◆ ASSIGNED TASK: Among the entries below, find all lines that include "Open" and copy them.

◆ Pictures paired with source code:

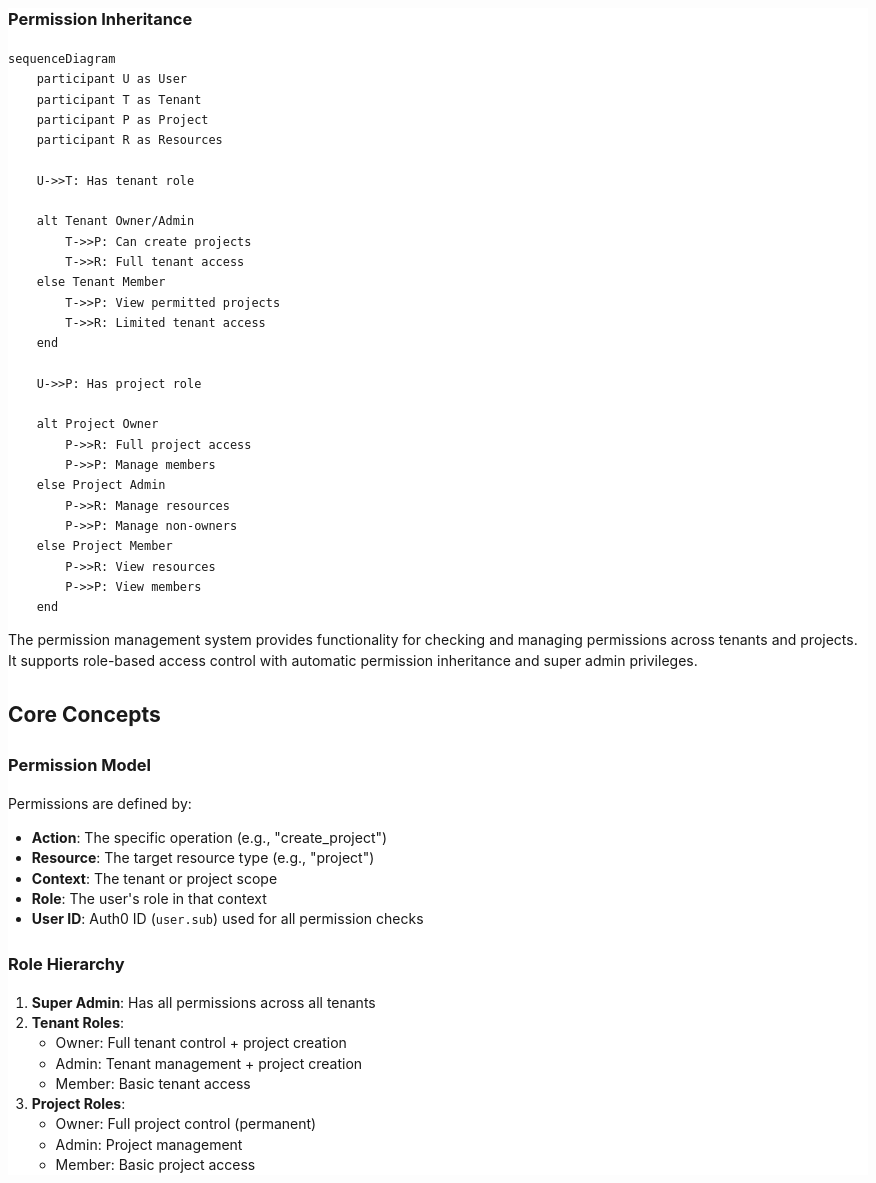 
### Permission Inheritance
```mermaid
sequenceDiagram
    participant U as User
    participant T as Tenant
    participant P as Project
    participant R as Resources

    U->>T: Has tenant role
    
    alt Tenant Owner/Admin
        T->>P: Can create projects
        T->>R: Full tenant access
    else Tenant Member
        T->>P: View permitted projects
        T->>R: Limited tenant access
    end

    U->>P: Has project role
    
    alt Project Owner
        P->>R: Full project access
        P->>P: Manage members
    else Project Admin
        P->>R: Manage resources
        P->>P: Manage non-owners
    else Project Member
        P->>R: View resources
        P->>P: View members
    end
```
The permission management system provides functionality for checking and managing permissions across tenants and projects. It supports role-based access control with automatic permission inheritance and super admin privileges.

## Core Concepts

### Permission Model
Permissions are defined by:
- **Action**: The specific operation (e.g., "create_project")
- **Resource**: The target resource type (e.g., "project")
- **Context**: The tenant or project scope
- **Role**: The user's role in that context
- **User ID**: Auth0 ID (`user.sub`) used for all permission checks

### Role Hierarchy
1. **Super Admin**: Has all permissions across all tenants
2. **Tenant Roles**:
   - Owner: Full tenant control + project creation
   - Admin: Tenant management + project creation
   - Member: Basic tenant access
3. **Project Roles**:
   - Owner: Full project control (permanent)
   - Admin: Project management
   - Member: Basic project access
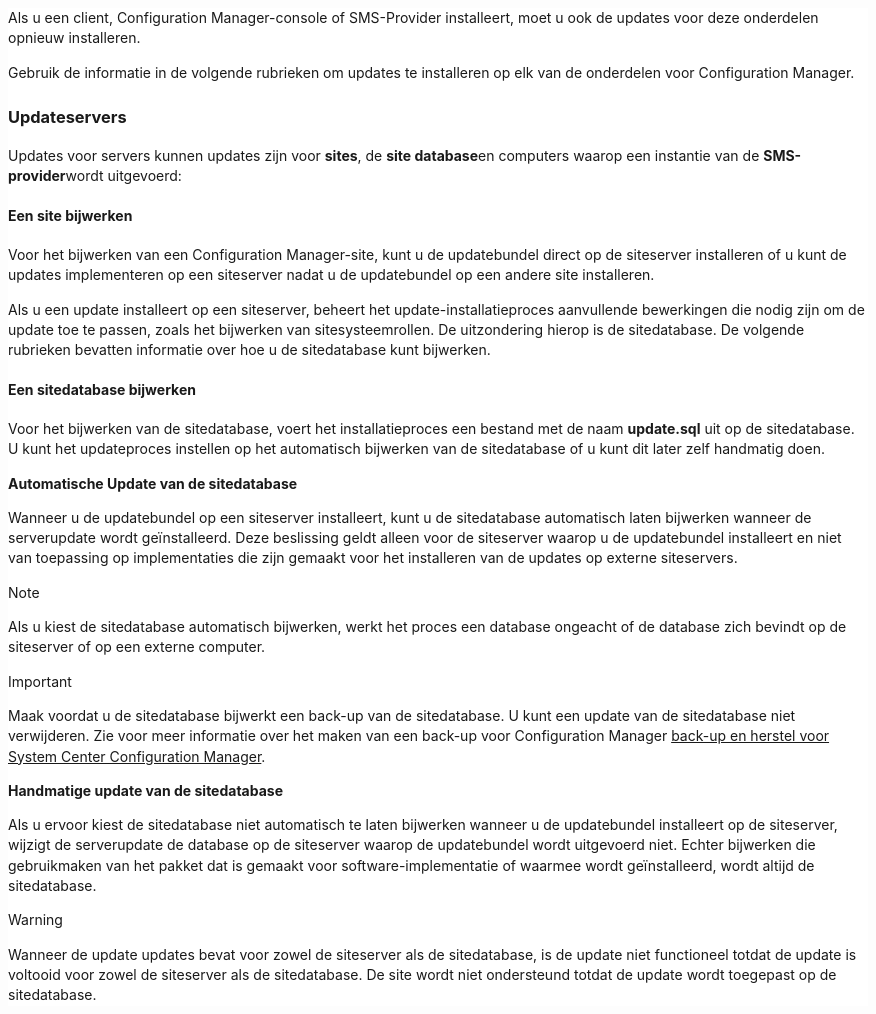  Als u een client, Configuration Manager-console of SMS-Provider installeert, moet u ook de updates voor deze onderdelen opnieuw installeren.  

 Gebruik de informatie in de volgende rubrieken om updates te installeren op elk van de onderdelen voor Configuration Manager.  

###  <a name="bkmk_servers"></a> Updateservers  
 Updates voor servers kunnen updates zijn voor **sites**, de **site database**en computers waarop een instantie van de **SMS-provider**wordt uitgevoerd:  

####  <a name="bkmk_site"></a>Een site bijwerken  
 Voor het bijwerken van een Configuration Manager-site, kunt u de updatebundel direct op de siteserver installeren of u kunt de updates implementeren op een siteserver nadat u de updatebundel op een andere site installeren.  

 Als u een update installeert op een siteserver, beheert het update-installatieproces aanvullende bewerkingen die nodig zijn om de update toe te passen, zoals het bijwerken van sitesysteemrollen. De uitzondering hierop is de sitedatabase. De volgende rubrieken bevatten informatie over hoe u de sitedatabase kunt bijwerken.  

####  <a name="bkmk_database"></a>Een sitedatabase bijwerken  
 Voor het bijwerken van de sitedatabase, voert het installatieproces een bestand met de naam **update.sql** uit op de sitedatabase. U kunt het updateproces instellen op het automatisch bijwerken van de sitedatabase of u kunt dit later zelf handmatig doen.  

 **Automatische Update van de sitedatabase**  

 Wanneer u de updatebundel op een siteserver installeert, kunt u de sitedatabase automatisch laten bijwerken wanneer de serverupdate wordt geïnstalleerd. Deze beslissing geldt alleen voor de siteserver waarop u de updatebundel installeert en niet van toepassing op implementaties die zijn gemaakt voor het installeren van de updates op externe siteservers.  

> [!NOTE]  
>  Als u kiest de sitedatabase automatisch bijwerken, werkt het proces een database ongeacht of de database zich bevindt op de siteserver of op een externe computer.  

> [!IMPORTANT]  
>  Maak voordat u de sitedatabase bijwerkt een back-up van de sitedatabase. U kunt een update van de sitedatabase niet verwijderen. Zie voor meer informatie over het maken van een back-up voor Configuration Manager [back-up en herstel voor System Center Configuration Manager](../../../protect/understand/backup-and-recovery.md).  

 **Handmatige update van de sitedatabase**  

 Als u ervoor kiest de sitedatabase niet automatisch te laten bijwerken wanneer u de updatebundel installeert op de siteserver, wijzigt de serverupdate de database op de siteserver waarop de updatebundel wordt uitgevoerd niet. Echter bijwerken die gebruikmaken van het pakket dat is gemaakt voor software-implementatie of waarmee wordt geïnstalleerd, wordt altijd de sitedatabase.  

> [!WARNING]  
>  Wanneer de update updates bevat voor zowel de siteserver als de sitedatabase, is de update niet functioneel totdat de update is voltooid voor zowel de siteserver als de sitedatabase. De site wordt niet ondersteund totdat de update wordt toegepast op de sitedatabase.  
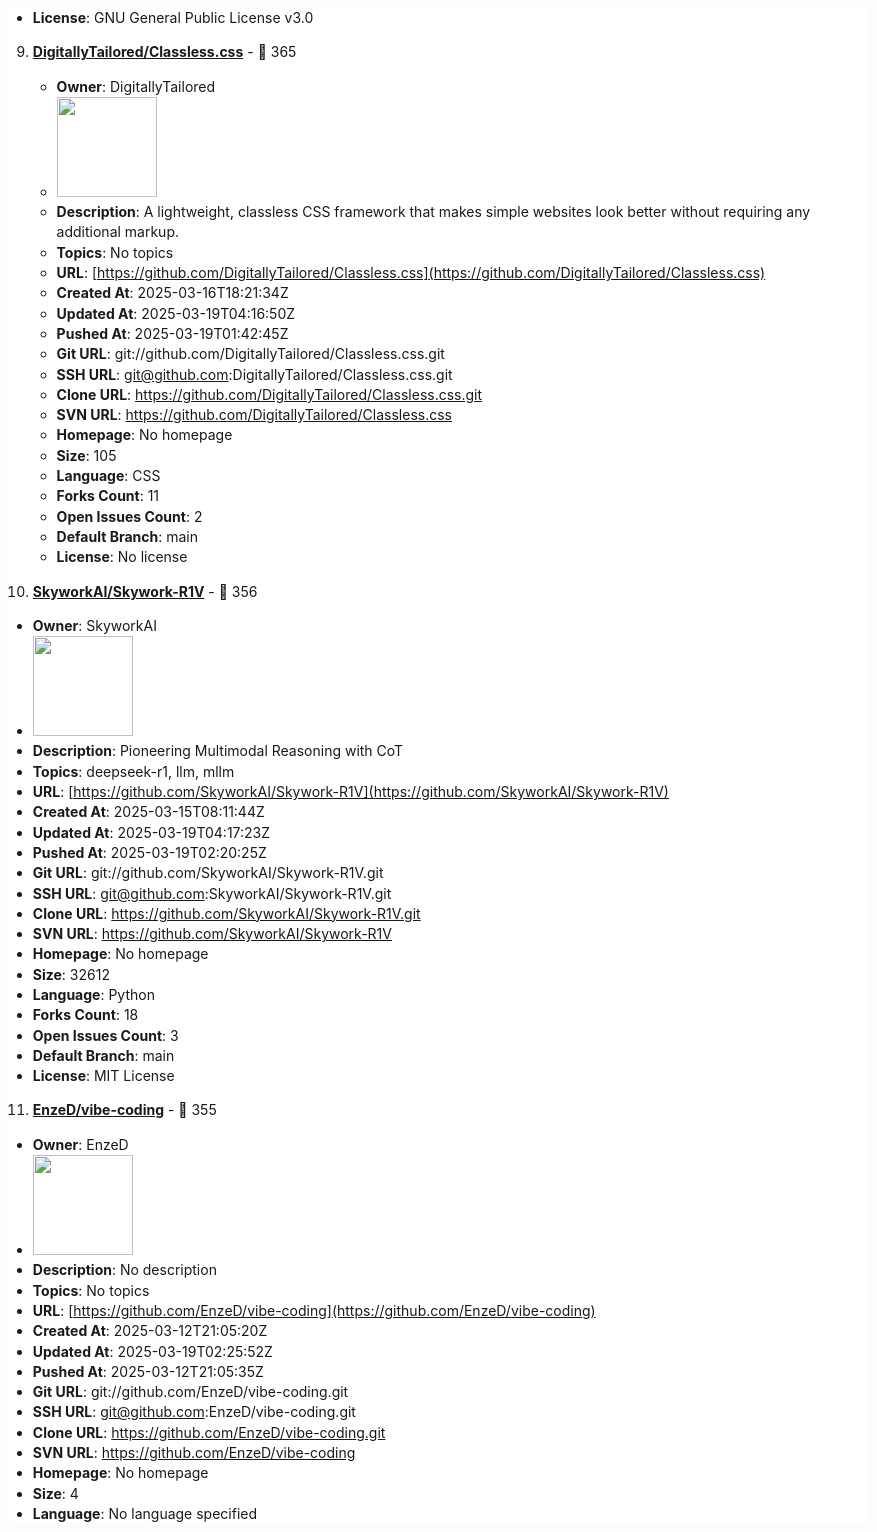    - **License**: GNU General Public License v3.0

9. **[DigitallyTailored/Classless.css](https://github.com/DigitallyTailored/Classless.css)** - 🌟 365
   - **Owner**: DigitallyTailored
   - <img src="https://avatars.githubusercontent.com/u/13086157?v=4" width="100" height="100">
   - **Description**: A lightweight, classless CSS framework that makes simple websites look better without requiring any additional markup.
   - **Topics**: No topics
   - **URL**: [https://github.com/DigitallyTailored/Classless.css](https://github.com/DigitallyTailored/Classless.css)
   - **Created At**: 2025-03-16T18:21:34Z
   - **Updated At**: 2025-03-19T04:16:50Z
   - **Pushed At**: 2025-03-19T01:42:45Z
   - **Git URL**: git://github.com/DigitallyTailored/Classless.css.git
   - **SSH URL**: git@github.com:DigitallyTailored/Classless.css.git
   - **Clone URL**: https://github.com/DigitallyTailored/Classless.css.git
   - **SVN URL**: https://github.com/DigitallyTailored/Classless.css
   - **Homepage**: No homepage
   - **Size**: 105
   - **Language**: CSS
   - **Forks Count**: 11
   - **Open Issues Count**: 2
   - **Default Branch**: main
   - **License**: No license

10. **[SkyworkAI/Skywork-R1V](https://github.com/SkyworkAI/Skywork-R1V)** - 🌟 356
   - **Owner**: SkyworkAI
   - <img src="https://avatars.githubusercontent.com/u/147303017?v=4" width="100" height="100">
   - **Description**: Pioneering Multimodal Reasoning with CoT
   - **Topics**: deepseek-r1, llm, mllm
   - **URL**: [https://github.com/SkyworkAI/Skywork-R1V](https://github.com/SkyworkAI/Skywork-R1V)
   - **Created At**: 2025-03-15T08:11:44Z
   - **Updated At**: 2025-03-19T04:17:23Z
   - **Pushed At**: 2025-03-19T02:20:25Z
   - **Git URL**: git://github.com/SkyworkAI/Skywork-R1V.git
   - **SSH URL**: git@github.com:SkyworkAI/Skywork-R1V.git
   - **Clone URL**: https://github.com/SkyworkAI/Skywork-R1V.git
   - **SVN URL**: https://github.com/SkyworkAI/Skywork-R1V
   - **Homepage**: No homepage
   - **Size**: 32612
   - **Language**: Python
   - **Forks Count**: 18
   - **Open Issues Count**: 3
   - **Default Branch**: main
   - **License**: MIT License

11. **[EnzeD/vibe-coding](https://github.com/EnzeD/vibe-coding)** - 🌟 355
   - **Owner**: EnzeD
   - <img src="https://avatars.githubusercontent.com/u/9866900?v=4" width="100" height="100">
   - **Description**: No description
   - **Topics**: No topics
   - **URL**: [https://github.com/EnzeD/vibe-coding](https://github.com/EnzeD/vibe-coding)
   - **Created At**: 2025-03-12T21:05:20Z
   - **Updated At**: 2025-03-19T02:25:52Z
   - **Pushed At**: 2025-03-12T21:05:35Z
   - **Git URL**: git://github.com/EnzeD/vibe-coding.git
   - **SSH URL**: git@github.com:EnzeD/vibe-coding.git
   - **Clone URL**: https://github.com/EnzeD/vibe-coding.git
   - **SVN URL**: https://github.com/EnzeD/vibe-coding
   - **Homepage**: No homepage
   - **Size**: 4
   - **Language**: No language specified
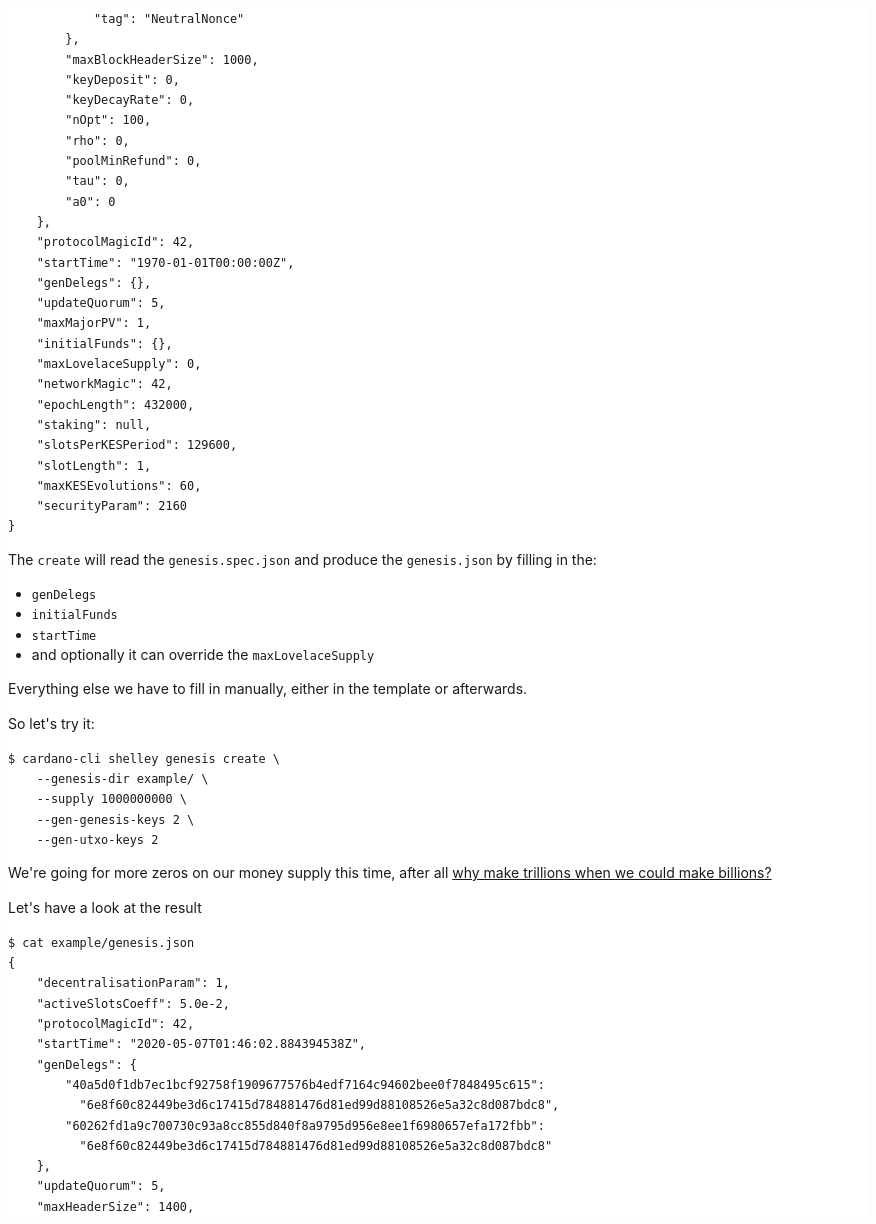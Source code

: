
 ```
            "tag": "NeutralNonce"
        },
        "maxBlockHeaderSize": 1000,
        "keyDeposit": 0,
        "keyDecayRate": 0,
        "nOpt": 100,
        "rho": 0,
        "poolMinRefund": 0,
        "tau": 0,
        "a0": 0
    },
    "protocolMagicId": 42,
    "startTime": "1970-01-01T00:00:00Z",
    "genDelegs": {},
    "updateQuorum": 5,
    "maxMajorPV": 1,
    "initialFunds": {},
    "maxLovelaceSupply": 0,
    "networkMagic": 42,
    "epochLength": 432000,
    "staking": null,
    "slotsPerKESPeriod": 129600,
    "slotLength": 1,
    "maxKESEvolutions": 60,
    "securityParam": 2160
}
```
The `create` will read the `genesis.spec.json` and produce the
`genesis.json` by filling in the:

 * `genDelegs`
 * `initialFunds`
 * `startTime`
 * and optionally it can override the `maxLovelaceSupply`

Everything else we have to fill in manually, either in the template or
afterwards.

So let's try it:
```
$ cardano-cli shelley genesis create \
    --genesis-dir example/ \
    --supply 1000000000 \
    --gen-genesis-keys 2 \
    --gen-utxo-keys 2
```
We're going for more zeros on our money supply this time, after all
[why make trillions when we could make billions?]

Let's have a look at the result
```
$ cat example/genesis.json
{
    "decentralisationParam": 1,
    "activeSlotsCoeff": 5.0e-2,
    "protocolMagicId": 42,
    "startTime": "2020-05-07T01:46:02.884394538Z",
    "genDelegs": {
        "40a5d0f1db7ec1bcf92758f1909677576b4edf7164c94602bee0f7848495c615":
          "6e8f60c82449be3d6c17415d784881476d81ed99d88108526e5a32c8d087bdc8",
        "60262fd1a9c700730c93a8cc855d840f8a9795d956e8ee1f6980657efa172fbb":
          "6e8f60c82449be3d6c17415d784881476d81ed99d88108526e5a32c8d087bdc8"
    },
    "updateQuorum": 5,
    "maxHeaderSize": 1400,
```

[cbor.me]: http://cbor.me/
[ONE MILLION LOVELACE]: https://www.youtube.com/watch?v=l91ISfcuzDw
[why make trillions when we could make billions?]: https://www.youtube.com/watch?v=xyyqoHCkw9I
[Byron mainnet configuration]: https://github.com/input-output-hk/cardano-node/blob/master/configuration/defaults/byron-mainnet/configuration.yaml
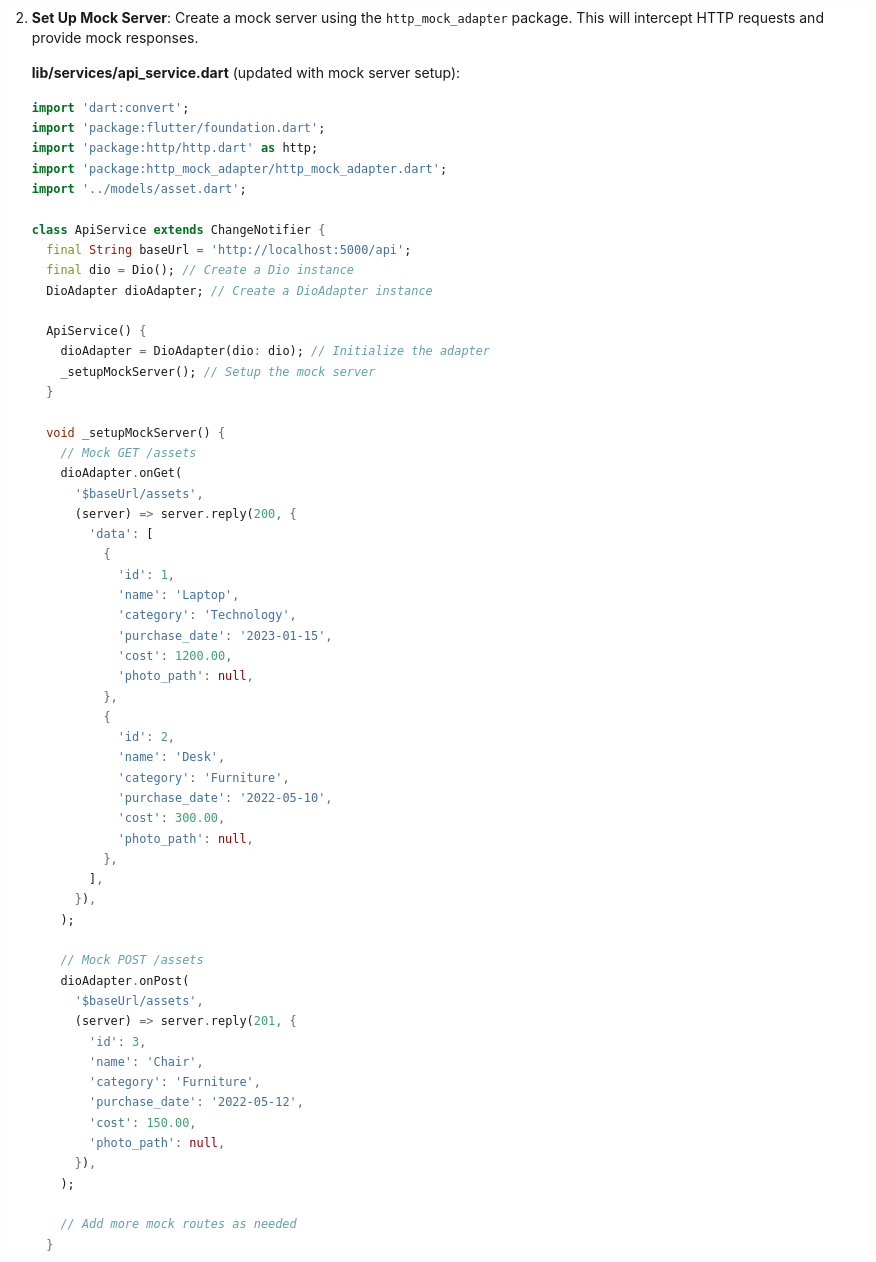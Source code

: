 2. **Set Up Mock Server**:
   Create a mock server using the `http_mock_adapter` package. This will intercept HTTP requests and provide mock responses.

   **lib/services/api_service.dart** (updated with mock server setup):

   ```dart
   import 'dart:convert';
   import 'package:flutter/foundation.dart';
   import 'package:http/http.dart' as http;
   import 'package:http_mock_adapter/http_mock_adapter.dart';
   import '../models/asset.dart';

   class ApiService extends ChangeNotifier {
     final String baseUrl = 'http://localhost:5000/api';
     final dio = Dio(); // Create a Dio instance
     DioAdapter dioAdapter; // Create a DioAdapter instance

     ApiService() {
       dioAdapter = DioAdapter(dio: dio); // Initialize the adapter
       _setupMockServer(); // Setup the mock server
     }

     void _setupMockServer() {
       // Mock GET /assets
       dioAdapter.onGet(
         '$baseUrl/assets',
         (server) => server.reply(200, {
           'data': [
             {
               'id': 1,
               'name': 'Laptop',
               'category': 'Technology',
               'purchase_date': '2023-01-15',
               'cost': 1200.00,
               'photo_path': null,
             },
             {
               'id': 2,
               'name': 'Desk',
               'category': 'Furniture',
               'purchase_date': '2022-05-10',
               'cost': 300.00,
               'photo_path': null,
             },
           ],
         }),
       );

       // Mock POST /assets
       dioAdapter.onPost(
         '$baseUrl/assets',
         (server) => server.reply(201, {
           'id': 3,
           'name': 'Chair',
           'category': 'Furniture',
           'purchase_date': '2022-05-12',
           'cost': 150.00,
           'photo_path': null,
         }),
       );

       // Add more mock routes as needed
     }

   ```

◆ WORKED SOLUTION:
   - **Open Issues Count**: 2
   - **Open Issues Count**: 3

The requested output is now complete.